Relaxing in the cottage the previous evening I’d found a description of a walk in a holiday brochure that began: ‘Take a stroll through the strange valley of St. Gens and discover mysterious tales of hermits and pilgrims.’
The whole thing was a disaster. My once legendary internal compass sadly let me down and I neither saw hermits, or pilgrims, nor the fine bistrot that the literature had promised at the end of the walk. Instead I hiked eight miles into the wilderness before running into some crazy looking men hunting for wild boar. They actually looked slightly startled when they saw me picking juniper berries off a bush. But their expressions soon turned to ones of killing when they realised I was English and unarmed.
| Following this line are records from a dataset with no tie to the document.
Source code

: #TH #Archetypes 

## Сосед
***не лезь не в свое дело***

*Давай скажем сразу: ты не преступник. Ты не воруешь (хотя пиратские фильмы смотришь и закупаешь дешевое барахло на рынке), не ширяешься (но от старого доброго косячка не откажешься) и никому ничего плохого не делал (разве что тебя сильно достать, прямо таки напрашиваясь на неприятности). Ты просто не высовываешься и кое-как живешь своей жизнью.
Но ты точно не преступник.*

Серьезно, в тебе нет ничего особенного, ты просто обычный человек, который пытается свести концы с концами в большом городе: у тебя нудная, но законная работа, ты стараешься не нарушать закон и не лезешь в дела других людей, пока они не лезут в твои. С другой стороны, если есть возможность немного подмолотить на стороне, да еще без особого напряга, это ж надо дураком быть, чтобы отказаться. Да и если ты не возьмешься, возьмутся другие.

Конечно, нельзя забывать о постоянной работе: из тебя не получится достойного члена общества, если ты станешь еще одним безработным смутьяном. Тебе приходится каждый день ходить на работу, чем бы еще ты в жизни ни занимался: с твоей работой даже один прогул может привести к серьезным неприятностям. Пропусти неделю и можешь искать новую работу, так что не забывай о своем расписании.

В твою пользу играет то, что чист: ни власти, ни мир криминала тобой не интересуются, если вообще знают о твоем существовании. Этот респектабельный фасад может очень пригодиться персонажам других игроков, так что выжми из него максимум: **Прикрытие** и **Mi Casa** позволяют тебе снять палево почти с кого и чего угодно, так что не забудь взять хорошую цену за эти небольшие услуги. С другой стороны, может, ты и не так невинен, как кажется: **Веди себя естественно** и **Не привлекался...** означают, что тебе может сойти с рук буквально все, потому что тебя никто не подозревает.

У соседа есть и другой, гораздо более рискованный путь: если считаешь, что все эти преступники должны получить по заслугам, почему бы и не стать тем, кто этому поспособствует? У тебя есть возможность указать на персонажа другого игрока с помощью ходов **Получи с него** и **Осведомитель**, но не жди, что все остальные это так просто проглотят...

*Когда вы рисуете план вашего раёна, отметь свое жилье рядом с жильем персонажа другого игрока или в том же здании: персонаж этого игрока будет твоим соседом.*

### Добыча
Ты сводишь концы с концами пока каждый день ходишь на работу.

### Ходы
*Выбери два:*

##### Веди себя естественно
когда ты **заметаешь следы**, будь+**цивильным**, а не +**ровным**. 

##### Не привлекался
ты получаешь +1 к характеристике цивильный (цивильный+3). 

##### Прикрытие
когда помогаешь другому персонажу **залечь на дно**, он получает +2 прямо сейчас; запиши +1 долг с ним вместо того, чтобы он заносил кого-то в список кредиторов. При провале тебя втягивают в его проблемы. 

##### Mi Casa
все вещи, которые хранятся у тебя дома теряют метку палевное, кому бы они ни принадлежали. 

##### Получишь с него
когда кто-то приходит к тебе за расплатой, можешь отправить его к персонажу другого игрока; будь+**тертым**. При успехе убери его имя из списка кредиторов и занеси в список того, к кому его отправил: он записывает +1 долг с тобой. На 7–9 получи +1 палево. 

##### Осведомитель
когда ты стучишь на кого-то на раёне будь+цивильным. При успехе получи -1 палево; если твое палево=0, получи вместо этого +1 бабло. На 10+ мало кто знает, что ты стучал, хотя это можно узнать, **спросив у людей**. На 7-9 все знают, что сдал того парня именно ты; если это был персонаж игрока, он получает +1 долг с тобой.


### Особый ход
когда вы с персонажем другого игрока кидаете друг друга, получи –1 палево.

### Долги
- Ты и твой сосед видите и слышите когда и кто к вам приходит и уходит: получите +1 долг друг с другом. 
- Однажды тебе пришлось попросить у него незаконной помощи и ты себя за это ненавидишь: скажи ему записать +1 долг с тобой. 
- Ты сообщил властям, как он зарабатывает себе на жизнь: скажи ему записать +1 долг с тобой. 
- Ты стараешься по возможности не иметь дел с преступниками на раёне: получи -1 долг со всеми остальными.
‘We never forget,’ I was expecting them to say raising their rifles.
Whether I’d interrupted an illegal hunt or some weird clan rally, I didn’t hang around to find out. Quickly scurrying back down the path to St. Gens as fast as my puny English legs would take me. I didn’t fancy ending up in a pot along with some godforsaken boar. Or worse, if I remember that scene from Deliverance correctly.
But despite getting lost and shot at by psychotic French hunters, my spirits were still high. Not only had I picked wild juniper berries to add to my dinner, but also the emblem of Vaucluse: a sprig of wild thyme. And in any case, I didn’t have much use for hermits or pilgrims. They could rest in peace.
It turned out that my blunder had not been caused by my map reading skills but by my inability to read words correctly. For the pamphlet read: ‘Starting in Le Beaucet…’
I tossed it into the fire and started cutting up my wild thyme and juniper for my goulash, cursing. I’d been walking in the wrong valley all along.
The following morning I packed up the car and drove back to the fog and rain of Lyon. And in no time, I was back in my flat in the heart of the city. A little sad on the outside, but joyous that I’d at least come through the first twenty years of adulthood with my ideals intact.